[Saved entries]
--- START ---

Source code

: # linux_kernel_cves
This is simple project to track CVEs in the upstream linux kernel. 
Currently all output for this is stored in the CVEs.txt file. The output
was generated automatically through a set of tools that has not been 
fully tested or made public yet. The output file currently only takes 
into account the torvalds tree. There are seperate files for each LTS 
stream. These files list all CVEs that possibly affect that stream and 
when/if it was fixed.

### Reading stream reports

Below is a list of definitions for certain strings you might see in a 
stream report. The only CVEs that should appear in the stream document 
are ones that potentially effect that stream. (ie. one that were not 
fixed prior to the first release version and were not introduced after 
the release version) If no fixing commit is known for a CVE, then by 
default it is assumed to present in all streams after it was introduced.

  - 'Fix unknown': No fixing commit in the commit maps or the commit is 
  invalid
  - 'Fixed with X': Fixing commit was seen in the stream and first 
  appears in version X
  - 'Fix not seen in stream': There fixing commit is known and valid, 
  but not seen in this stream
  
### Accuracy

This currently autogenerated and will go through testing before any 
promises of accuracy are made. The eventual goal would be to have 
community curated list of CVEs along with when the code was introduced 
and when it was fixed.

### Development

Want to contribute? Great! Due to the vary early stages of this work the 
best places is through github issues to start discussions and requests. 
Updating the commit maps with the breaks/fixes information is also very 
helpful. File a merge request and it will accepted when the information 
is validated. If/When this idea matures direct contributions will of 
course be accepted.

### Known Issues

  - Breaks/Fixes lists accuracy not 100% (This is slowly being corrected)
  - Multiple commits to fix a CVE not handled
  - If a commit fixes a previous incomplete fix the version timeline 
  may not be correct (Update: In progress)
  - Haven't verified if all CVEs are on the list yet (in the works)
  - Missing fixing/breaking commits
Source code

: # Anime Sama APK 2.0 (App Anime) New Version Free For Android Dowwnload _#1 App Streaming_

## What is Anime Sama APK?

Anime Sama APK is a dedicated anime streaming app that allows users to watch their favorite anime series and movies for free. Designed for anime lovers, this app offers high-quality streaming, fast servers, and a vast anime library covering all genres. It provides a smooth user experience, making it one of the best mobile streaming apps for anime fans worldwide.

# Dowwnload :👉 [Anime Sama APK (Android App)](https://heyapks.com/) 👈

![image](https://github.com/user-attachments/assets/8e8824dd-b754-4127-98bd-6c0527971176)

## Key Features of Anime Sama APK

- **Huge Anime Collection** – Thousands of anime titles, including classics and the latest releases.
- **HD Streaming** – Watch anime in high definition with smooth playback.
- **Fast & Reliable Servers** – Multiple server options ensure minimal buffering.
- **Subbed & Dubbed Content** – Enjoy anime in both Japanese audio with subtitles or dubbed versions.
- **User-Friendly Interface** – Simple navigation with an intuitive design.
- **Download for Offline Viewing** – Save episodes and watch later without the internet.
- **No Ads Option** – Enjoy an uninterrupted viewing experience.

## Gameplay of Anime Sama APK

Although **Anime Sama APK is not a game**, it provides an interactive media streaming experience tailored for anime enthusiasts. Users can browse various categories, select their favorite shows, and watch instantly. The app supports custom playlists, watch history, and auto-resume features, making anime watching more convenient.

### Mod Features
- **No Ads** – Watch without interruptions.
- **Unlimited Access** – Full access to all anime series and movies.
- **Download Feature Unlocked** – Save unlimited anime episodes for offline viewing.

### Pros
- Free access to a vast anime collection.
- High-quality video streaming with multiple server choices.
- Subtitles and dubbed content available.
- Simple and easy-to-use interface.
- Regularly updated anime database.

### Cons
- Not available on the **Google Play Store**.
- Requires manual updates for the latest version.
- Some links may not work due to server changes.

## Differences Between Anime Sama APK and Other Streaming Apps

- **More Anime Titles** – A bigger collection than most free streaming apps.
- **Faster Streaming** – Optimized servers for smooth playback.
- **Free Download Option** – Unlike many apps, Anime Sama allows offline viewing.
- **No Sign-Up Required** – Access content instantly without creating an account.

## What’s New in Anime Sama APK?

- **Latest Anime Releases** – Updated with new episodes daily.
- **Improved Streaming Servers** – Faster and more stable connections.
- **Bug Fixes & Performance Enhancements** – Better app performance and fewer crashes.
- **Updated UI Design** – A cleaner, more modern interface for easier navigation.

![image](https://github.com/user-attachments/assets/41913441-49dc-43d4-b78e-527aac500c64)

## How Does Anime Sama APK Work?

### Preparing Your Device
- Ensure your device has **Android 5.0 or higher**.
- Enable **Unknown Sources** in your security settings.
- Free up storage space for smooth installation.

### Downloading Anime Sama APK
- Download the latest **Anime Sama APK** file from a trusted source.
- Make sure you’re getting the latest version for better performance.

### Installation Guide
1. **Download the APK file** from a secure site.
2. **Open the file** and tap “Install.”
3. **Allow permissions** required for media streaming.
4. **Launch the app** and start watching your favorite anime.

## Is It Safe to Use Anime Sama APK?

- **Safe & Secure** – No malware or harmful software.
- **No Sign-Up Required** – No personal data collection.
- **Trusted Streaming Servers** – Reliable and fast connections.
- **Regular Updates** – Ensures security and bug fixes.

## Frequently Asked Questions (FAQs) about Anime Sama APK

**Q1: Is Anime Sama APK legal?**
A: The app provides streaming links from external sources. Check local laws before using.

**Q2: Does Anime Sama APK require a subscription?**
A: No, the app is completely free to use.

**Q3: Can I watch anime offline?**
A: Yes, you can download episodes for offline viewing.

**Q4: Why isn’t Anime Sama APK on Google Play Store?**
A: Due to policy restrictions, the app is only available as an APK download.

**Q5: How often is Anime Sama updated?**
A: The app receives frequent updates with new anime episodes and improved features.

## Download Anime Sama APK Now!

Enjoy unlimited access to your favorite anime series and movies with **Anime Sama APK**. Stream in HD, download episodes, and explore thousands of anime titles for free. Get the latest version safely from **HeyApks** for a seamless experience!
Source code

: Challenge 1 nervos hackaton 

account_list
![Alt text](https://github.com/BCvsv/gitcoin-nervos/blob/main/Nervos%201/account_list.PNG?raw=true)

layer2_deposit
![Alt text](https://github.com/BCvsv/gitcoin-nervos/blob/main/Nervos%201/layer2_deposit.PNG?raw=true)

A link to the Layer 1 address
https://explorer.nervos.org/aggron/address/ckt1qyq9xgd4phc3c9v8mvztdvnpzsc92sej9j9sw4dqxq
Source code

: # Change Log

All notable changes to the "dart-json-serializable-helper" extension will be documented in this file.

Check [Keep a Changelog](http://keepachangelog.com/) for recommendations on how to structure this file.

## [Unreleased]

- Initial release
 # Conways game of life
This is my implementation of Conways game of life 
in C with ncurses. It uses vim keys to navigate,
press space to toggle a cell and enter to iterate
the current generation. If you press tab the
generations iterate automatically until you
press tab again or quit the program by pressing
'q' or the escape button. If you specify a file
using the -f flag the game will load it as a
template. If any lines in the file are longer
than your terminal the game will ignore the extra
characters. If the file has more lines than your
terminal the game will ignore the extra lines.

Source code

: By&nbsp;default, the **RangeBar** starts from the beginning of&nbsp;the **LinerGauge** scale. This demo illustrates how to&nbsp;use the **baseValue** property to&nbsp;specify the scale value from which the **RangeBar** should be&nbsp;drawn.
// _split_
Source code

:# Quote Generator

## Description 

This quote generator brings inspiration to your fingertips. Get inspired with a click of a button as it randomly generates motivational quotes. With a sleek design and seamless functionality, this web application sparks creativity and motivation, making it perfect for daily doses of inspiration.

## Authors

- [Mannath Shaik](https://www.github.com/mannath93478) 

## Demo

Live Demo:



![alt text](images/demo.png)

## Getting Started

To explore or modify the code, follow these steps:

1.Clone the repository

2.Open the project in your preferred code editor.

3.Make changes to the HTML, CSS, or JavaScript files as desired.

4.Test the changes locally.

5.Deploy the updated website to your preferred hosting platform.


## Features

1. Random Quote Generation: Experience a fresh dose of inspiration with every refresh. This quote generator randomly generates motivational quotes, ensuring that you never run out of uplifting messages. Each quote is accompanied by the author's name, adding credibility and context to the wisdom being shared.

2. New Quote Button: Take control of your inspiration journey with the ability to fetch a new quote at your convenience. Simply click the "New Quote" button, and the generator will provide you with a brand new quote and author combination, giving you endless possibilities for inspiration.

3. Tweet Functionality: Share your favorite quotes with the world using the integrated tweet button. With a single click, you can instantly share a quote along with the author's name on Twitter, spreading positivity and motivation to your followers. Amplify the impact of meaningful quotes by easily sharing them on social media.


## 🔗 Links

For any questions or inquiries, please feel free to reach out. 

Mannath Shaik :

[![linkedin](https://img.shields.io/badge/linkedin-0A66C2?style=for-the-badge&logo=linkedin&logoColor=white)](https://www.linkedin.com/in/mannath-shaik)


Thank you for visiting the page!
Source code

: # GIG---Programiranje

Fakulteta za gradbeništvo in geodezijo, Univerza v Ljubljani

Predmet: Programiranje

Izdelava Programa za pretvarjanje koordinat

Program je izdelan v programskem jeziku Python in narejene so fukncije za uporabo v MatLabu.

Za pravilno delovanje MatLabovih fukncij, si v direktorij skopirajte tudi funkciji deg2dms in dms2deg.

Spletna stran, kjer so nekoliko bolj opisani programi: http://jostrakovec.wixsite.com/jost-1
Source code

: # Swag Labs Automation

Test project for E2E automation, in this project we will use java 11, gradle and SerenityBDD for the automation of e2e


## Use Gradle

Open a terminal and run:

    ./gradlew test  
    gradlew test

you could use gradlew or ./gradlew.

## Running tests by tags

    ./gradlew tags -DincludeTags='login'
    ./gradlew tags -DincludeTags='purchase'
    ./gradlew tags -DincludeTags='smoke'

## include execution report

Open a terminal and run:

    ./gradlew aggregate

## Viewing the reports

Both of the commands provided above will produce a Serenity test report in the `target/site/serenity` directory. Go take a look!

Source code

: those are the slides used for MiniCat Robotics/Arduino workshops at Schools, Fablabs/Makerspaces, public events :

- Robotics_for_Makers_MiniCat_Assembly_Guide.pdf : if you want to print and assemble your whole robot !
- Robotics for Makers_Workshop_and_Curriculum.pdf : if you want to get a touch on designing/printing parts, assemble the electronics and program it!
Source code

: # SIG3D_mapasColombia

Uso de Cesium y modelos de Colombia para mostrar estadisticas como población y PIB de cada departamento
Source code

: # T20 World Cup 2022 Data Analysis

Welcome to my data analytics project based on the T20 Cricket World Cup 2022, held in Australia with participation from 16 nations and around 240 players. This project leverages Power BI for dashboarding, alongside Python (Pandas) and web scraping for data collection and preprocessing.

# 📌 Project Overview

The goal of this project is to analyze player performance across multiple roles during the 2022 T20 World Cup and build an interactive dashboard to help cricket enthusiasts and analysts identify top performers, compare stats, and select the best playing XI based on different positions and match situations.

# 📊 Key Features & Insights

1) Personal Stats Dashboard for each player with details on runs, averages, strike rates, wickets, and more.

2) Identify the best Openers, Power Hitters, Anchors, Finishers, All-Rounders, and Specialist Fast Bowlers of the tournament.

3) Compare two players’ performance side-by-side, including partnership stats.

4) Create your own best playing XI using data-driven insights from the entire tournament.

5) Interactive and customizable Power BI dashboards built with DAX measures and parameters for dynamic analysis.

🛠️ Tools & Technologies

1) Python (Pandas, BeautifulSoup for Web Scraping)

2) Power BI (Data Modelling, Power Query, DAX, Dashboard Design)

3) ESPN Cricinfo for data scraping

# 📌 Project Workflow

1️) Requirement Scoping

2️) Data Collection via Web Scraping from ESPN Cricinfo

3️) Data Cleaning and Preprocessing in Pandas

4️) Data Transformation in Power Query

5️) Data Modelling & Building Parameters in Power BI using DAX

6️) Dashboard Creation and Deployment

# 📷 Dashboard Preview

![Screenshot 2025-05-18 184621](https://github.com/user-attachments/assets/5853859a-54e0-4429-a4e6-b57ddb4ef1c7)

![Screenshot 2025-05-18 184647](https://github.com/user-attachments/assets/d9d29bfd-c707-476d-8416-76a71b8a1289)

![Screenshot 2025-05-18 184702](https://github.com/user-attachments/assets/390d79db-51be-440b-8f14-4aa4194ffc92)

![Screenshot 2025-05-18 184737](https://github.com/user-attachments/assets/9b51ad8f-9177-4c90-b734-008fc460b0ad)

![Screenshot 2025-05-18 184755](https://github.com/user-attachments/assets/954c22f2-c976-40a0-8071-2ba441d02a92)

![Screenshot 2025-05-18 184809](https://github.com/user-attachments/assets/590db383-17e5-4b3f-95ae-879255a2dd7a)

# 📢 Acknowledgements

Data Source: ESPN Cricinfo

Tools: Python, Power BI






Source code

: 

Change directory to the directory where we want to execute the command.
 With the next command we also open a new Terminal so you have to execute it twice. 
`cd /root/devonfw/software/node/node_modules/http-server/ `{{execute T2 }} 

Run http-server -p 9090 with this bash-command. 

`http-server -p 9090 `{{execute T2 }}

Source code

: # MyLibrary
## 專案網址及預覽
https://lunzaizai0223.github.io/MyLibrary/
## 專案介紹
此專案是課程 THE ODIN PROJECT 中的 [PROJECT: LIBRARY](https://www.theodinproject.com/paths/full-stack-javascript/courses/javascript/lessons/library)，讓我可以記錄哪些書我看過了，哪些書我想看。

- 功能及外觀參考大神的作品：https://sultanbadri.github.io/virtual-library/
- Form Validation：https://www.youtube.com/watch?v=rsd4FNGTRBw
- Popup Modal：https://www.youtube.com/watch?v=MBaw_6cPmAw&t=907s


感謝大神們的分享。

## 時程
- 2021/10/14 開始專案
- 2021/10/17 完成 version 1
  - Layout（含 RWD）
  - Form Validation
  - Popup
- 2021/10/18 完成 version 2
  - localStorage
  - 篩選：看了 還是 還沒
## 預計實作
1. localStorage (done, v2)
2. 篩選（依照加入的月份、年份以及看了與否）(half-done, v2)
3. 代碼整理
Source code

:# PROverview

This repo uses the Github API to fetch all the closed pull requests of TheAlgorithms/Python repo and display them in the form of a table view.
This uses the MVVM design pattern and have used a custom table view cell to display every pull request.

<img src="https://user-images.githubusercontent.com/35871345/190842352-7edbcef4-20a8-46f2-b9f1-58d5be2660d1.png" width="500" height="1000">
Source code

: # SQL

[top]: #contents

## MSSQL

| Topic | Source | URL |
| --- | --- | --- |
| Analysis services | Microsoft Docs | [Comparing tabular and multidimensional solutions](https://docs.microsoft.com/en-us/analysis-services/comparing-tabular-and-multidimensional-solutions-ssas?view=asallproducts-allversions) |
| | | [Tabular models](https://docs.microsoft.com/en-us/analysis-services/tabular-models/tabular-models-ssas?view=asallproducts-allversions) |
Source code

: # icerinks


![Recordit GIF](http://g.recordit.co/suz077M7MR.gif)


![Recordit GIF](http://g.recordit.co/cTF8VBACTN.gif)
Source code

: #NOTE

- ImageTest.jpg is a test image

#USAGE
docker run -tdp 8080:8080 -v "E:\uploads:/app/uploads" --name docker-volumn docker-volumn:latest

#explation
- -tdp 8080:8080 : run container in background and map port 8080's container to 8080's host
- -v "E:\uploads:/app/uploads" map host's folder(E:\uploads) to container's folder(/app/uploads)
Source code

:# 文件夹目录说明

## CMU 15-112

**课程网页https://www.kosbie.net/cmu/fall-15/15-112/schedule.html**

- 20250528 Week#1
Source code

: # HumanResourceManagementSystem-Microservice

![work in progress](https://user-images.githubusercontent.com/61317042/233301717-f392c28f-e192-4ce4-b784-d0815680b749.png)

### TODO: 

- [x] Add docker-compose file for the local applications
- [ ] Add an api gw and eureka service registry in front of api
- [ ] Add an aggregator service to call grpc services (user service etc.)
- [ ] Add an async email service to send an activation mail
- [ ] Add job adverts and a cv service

--- END ---

• _TASK REQUIREMENTS_
Which lines should be output? Exactly those from the first line of the data through the line containing "fixed prior to", inclusive.

• _RESULT BELOW_
Source code

: # linux_kernel_cves
This is simple project to track CVEs in the upstream linux kernel. 
Currently all output for this is stored in the CVEs.txt file. The output
was generated automatically through a set of tools that has not been 
fully tested or made public yet. The output file currently only takes 
into account the torvalds tree. There are seperate files for each LTS 
stream. These files list all CVEs that possibly affect that stream and 
when/if it was fixed.

### Reading stream reports

Below is a list of definitions for certain strings you might see in a 
stream report. The only CVEs that should appear in the stream document 
are ones that potentially effect that stream. (ie. one that were not 
fixed prior to the first release version and were not introduced after 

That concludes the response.